▶ Exercise requirements: Each record below should appear again exactly as written.

▶ Extracted information:

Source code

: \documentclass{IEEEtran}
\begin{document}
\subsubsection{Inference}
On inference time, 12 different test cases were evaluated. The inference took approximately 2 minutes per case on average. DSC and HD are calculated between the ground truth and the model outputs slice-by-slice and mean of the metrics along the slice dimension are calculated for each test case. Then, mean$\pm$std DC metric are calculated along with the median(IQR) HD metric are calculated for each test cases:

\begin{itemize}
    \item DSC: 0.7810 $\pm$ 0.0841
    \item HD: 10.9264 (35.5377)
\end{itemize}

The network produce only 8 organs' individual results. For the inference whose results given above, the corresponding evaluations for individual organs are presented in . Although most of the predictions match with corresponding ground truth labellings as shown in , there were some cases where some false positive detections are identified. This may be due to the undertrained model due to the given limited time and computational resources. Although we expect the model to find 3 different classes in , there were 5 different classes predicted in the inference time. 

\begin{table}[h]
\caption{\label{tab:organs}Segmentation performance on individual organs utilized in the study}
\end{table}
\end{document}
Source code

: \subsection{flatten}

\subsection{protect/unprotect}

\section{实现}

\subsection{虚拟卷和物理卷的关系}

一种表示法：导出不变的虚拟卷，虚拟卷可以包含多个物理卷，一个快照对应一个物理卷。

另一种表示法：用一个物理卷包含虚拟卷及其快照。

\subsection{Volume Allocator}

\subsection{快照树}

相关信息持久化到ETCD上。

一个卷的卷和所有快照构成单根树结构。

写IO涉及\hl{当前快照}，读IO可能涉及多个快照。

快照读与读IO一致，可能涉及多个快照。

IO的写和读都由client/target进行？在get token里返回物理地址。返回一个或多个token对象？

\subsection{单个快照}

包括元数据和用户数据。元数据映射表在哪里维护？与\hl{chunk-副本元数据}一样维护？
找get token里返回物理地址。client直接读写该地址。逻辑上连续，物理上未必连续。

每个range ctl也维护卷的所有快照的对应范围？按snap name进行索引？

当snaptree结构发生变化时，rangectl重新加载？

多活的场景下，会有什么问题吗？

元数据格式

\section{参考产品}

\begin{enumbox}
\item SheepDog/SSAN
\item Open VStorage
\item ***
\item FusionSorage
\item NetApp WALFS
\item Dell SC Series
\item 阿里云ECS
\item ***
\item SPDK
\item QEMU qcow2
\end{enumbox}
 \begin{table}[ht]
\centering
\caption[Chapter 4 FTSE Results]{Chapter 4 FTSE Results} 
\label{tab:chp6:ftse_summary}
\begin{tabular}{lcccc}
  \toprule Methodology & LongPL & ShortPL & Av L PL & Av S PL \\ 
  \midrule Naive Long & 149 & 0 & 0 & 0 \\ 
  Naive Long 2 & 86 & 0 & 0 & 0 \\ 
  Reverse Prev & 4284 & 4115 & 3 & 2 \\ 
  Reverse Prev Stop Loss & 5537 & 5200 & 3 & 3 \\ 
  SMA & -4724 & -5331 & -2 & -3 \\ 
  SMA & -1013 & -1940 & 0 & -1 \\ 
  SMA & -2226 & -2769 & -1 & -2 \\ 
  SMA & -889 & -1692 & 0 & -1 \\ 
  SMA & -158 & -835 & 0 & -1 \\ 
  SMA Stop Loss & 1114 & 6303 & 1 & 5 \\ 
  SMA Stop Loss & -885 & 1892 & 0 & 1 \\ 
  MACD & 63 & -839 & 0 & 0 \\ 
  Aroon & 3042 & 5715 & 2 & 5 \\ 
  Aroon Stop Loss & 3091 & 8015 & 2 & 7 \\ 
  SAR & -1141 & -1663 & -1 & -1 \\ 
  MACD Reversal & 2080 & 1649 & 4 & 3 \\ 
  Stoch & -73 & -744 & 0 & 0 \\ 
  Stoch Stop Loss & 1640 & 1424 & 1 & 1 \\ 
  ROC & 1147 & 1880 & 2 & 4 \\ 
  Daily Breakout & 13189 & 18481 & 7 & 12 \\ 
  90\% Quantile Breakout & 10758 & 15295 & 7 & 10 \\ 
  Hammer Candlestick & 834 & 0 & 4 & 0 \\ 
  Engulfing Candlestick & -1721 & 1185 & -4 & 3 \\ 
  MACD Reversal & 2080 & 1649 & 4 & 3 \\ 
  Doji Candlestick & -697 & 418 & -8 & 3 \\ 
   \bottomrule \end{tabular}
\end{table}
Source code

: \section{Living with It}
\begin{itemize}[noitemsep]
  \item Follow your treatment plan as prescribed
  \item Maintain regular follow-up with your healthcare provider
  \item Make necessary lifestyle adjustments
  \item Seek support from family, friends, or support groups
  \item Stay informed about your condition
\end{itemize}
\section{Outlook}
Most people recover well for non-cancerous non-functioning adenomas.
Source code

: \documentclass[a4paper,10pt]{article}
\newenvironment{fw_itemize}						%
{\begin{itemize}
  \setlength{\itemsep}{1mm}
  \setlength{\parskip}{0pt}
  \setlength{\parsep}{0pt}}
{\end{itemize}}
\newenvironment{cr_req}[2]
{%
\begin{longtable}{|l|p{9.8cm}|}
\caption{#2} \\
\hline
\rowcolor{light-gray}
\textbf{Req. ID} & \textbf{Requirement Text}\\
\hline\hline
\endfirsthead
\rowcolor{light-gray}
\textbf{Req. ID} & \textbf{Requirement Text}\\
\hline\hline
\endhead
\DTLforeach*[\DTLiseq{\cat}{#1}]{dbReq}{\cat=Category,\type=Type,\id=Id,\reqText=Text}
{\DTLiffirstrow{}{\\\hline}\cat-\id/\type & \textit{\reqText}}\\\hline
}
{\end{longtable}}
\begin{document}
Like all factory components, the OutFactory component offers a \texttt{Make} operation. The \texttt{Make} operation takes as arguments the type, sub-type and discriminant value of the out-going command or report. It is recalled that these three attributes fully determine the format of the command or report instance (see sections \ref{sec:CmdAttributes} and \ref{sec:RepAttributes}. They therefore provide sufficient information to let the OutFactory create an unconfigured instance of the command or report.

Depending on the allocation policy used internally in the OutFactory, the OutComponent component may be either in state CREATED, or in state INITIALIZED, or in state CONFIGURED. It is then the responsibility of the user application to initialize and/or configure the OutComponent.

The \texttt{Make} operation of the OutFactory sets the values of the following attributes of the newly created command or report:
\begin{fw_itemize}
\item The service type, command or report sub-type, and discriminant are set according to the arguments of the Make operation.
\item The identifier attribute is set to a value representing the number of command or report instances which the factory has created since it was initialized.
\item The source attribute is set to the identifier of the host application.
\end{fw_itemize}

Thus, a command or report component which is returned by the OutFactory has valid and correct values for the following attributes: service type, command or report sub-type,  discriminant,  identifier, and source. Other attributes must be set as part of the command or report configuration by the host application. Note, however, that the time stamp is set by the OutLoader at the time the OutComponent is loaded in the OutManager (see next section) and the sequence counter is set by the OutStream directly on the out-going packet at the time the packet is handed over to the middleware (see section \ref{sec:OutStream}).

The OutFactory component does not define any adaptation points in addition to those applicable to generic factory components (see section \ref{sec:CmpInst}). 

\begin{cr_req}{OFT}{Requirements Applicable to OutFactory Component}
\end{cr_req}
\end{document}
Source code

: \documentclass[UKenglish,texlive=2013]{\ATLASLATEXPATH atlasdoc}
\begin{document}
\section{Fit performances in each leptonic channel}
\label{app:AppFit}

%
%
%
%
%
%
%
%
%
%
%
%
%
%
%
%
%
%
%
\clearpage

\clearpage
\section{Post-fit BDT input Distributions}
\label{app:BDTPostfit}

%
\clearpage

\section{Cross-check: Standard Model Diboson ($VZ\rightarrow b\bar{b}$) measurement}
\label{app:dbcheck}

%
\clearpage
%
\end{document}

▶ Finished exercise:
Source code

: \documentclass{IEEEtran}
\begin{document}
\subsubsection{Inference}
On inference time, 12 different test cases were evaluated. The inference took approximately 2 minutes per case on average. DSC and HD are calculated between the ground truth and the model outputs slice-by-slice and mean of the metrics along the slice dimension are calculated for each test case. Then, mean$\pm$std DC metric are calculated along with the median(IQR) HD metric are calculated for each test cases:

\begin{itemize}
    \item DSC: 0.7810 $\pm$ 0.0841
    \item HD: 10.9264 (35.5377)
\end{itemize}

The network produce only 8 organs' individual results. For the inference whose results given above, the corresponding evaluations for individual organs are presented in . Although most of the predictions match with corresponding ground truth labellings as shown in , there were some cases where some false positive detections are identified. This may be due to the undertrained model due to the given limited time and computational resources. Although we expect the model to find 3 different classes in , there were 5 different classes predicted in the inference time. 

\begin{table}[h]
\caption{\label{tab:organs}Segmentation performance on individual organs utilized in the study}
\end{table}
\end{document}
Source code

: \subsection{flatten}

\subsection{protect/unprotect}

\section{实现}

\subsection{虚拟卷和物理卷的关系}

一种表示法：导出不变的虚拟卷，虚拟卷可以包含多个物理卷，一个快照对应一个物理卷。

另一种表示法：用一个物理卷包含虚拟卷及其快照。

\subsection{Volume Allocator}

\subsection{快照树}

相关信息持久化到ETCD上。

一个卷的卷和所有快照构成单根树结构。

写IO涉及\hl{当前快照}，读IO可能涉及多个快照。

快照读与读IO一致，可能涉及多个快照。

IO的写和读都由client/target进行？在get token里返回物理地址。返回一个或多个token对象？

\subsection{单个快照}

包括元数据和用户数据。元数据映射表在哪里维护？与\hl{chunk-副本元数据}一样维护？
找get token里返回物理地址。client直接读写该地址。逻辑上连续，物理上未必连续。

每个range ctl也维护卷的所有快照的对应范围？按snap name进行索引？

当snaptree结构发生变化时，rangectl重新加载？

多活的场景下，会有什么问题吗？

元数据格式

\section{参考产品}

\begin{enumbox}
\item SheepDog/SSAN
\item Open VStorage
\item ***
\item FusionSorage
\item NetApp WALFS
\item Dell SC Series
\item 阿里云ECS
\item ***
\item SPDK
\item QEMU qcow2
\end{enumbox}
 \begin{table}[ht]
\centering
\caption[Chapter 4 FTSE Results]{Chapter 4 FTSE Results} 
\label{tab:chp6:ftse_summary}
\begin{tabular}{lcccc}
  \toprule Methodology & LongPL & ShortPL & Av L PL & Av S PL \\ 
  \midrule Naive Long & 149 & 0 & 0 & 0 \\ 
  Naive Long 2 & 86 & 0 & 0 & 0 \\ 
  Reverse Prev & 4284 & 4115 & 3 & 2 \\ 
  Reverse Prev Stop Loss & 5537 & 5200 & 3 & 3 \\ 
  SMA & -4724 & -5331 & -2 & -3 \\ 
  SMA & -1013 & -1940 & 0 & -1 \\ 
  SMA & -2226 & -2769 & -1 & -2 \\ 
  SMA & -889 & -1692 & 0 & -1 \\ 
  SMA & -158 & -835 & 0 & -1 \\ 
  SMA Stop Loss & 1114 & 6303 & 1 & 5 \\ 
  SMA Stop Loss & -885 & 1892 & 0 & 1 \\ 
  MACD & 63 & -839 & 0 & 0 \\ 
  Aroon & 3042 & 5715 & 2 & 5 \\ 
  Aroon Stop Loss & 3091 & 8015 & 2 & 7 \\ 
  SAR & -1141 & -1663 & -1 & -1 \\ 
  MACD Reversal & 2080 & 1649 & 4 & 3 \\ 
  Stoch & -73 & -744 & 0 & 0 \\ 
  Stoch Stop Loss & 1640 & 1424 & 1 & 1 \\ 
  ROC & 1147 & 1880 & 2 & 4 \\ 
  Daily Breakout & 13189 & 18481 & 7 & 12 \\ 
  90\% Quantile Breakout & 10758 & 15295 & 7 & 10 \\ 
  Hammer Candlestick & 834 & 0 & 4 & 0 \\ 
  Engulfing Candlestick & -1721 & 1185 & -4 & 3 \\ 
  MACD Reversal & 2080 & 1649 & 4 & 3 \\ 
  Doji Candlestick & -697 & 418 & -8 & 3 \\ 
   \bottomrule \end{tabular}
\end{table}
Source code

: \section{Living with It}
\begin{itemize}[noitemsep]
  \item Follow your treatment plan as prescribed
  \item Maintain regular follow-up with your healthcare provider
  \item Make necessary lifestyle adjustments
  \item Seek support from family, friends, or support groups
  \item Stay informed about your condition
\end{itemize}
\section{Outlook}
Most people recover well for non-cancerous non-functioning adenomas.
Source code

: \documentclass[a4paper,10pt]{article}
\newenvironment{fw_itemize}						%
{\begin{itemize}
  \setlength{\itemsep}{1mm}
  \setlength{\parskip}{0pt}
  \setlength{\parsep}{0pt}}
{\end{itemize}}
\newenvironment{cr_req}[2]
{%
\begin{longtable}{|l|p{9.8cm}|}
\caption{#2} \\
\hline
\rowcolor{light-gray}
\textbf{Req. ID} & \textbf{Requirement Text}\\
\hline\hline
\endfirsthead
\rowcolor{light-gray}
\textbf{Req. ID} & \textbf{Requirement Text}\\
\hline\hline
\endhead
\DTLforeach*[\DTLiseq{\cat}{#1}]{dbReq}{\cat=Category,\type=Type,\id=Id,\reqText=Text}
{\DTLiffirstrow{}{\\\hline}\cat-\id/\type & \textit{\reqText}}\\\hline
}
{\end{longtable}}
\begin{document}
Like all factory components, the OutFactory component offers a \texttt{Make} operation. The \texttt{Make} operation takes as arguments the type, sub-type and discriminant value of the out-going command or report. It is recalled that these three attributes fully determine the format of the command or report instance (see sections \ref{sec:CmdAttributes} and \ref{sec:RepAttributes}. They therefore provide sufficient information to let the OutFactory create an unconfigured instance of the command or report.

Depending on the allocation policy used internally in the OutFactory, the OutComponent component may be either in state CREATED, or in state INITIALIZED, or in state CONFIGURED. It is then the responsibility of the user application to initialize and/or configure the OutComponent.

The \texttt{Make} operation of the OutFactory sets the values of the following attributes of the newly created command or report:
\begin{fw_itemize}
\item The service type, command or report sub-type, and discriminant are set according to the arguments of the Make operation.
\item The identifier attribute is set to a value representing the number of command or report instances which the factory has created since it was initialized.
\item The source attribute is set to the identifier of the host application.
\end{fw_itemize}

Thus, a command or report component which is returned by the OutFactory has valid and correct values for the following attributes: service type, command or report sub-type,  discriminant,  identifier, and source. Other attributes must be set as part of the command or report configuration by the host application. Note, however, that the time stamp is set by the OutLoader at the time the OutComponent is loaded in the OutManager (see next section) and the sequence counter is set by the OutStream directly on the out-going packet at the time the packet is handed over to the middleware (see section \ref{sec:OutStream}).

The OutFactory component does not define any adaptation points in addition to those applicable to generic factory components (see section \ref{sec:CmpInst}). 

\begin{cr_req}{OFT}{Requirements Applicable to OutFactory Component}
\end{cr_req}
\end{document}
Source code

: \documentclass[UKenglish,texlive=2013]{\ATLASLATEXPATH atlasdoc}
\begin{document}
\section{Fit performances in each leptonic channel}
\label{app:AppFit}

%
%
%
%
%
%
%
%
%
%
%
%
%
%
%
%
%
%
%
\clearpage

\clearpage
\section{Post-fit BDT input Distributions}
\label{app:BDTPostfit}

%
\clearpage

\section{Cross-check: Standard Model Diboson ($VZ\rightarrow b\bar{b}$) measurement}
\label{app:dbcheck}

%
\clearpage
%
\end{document}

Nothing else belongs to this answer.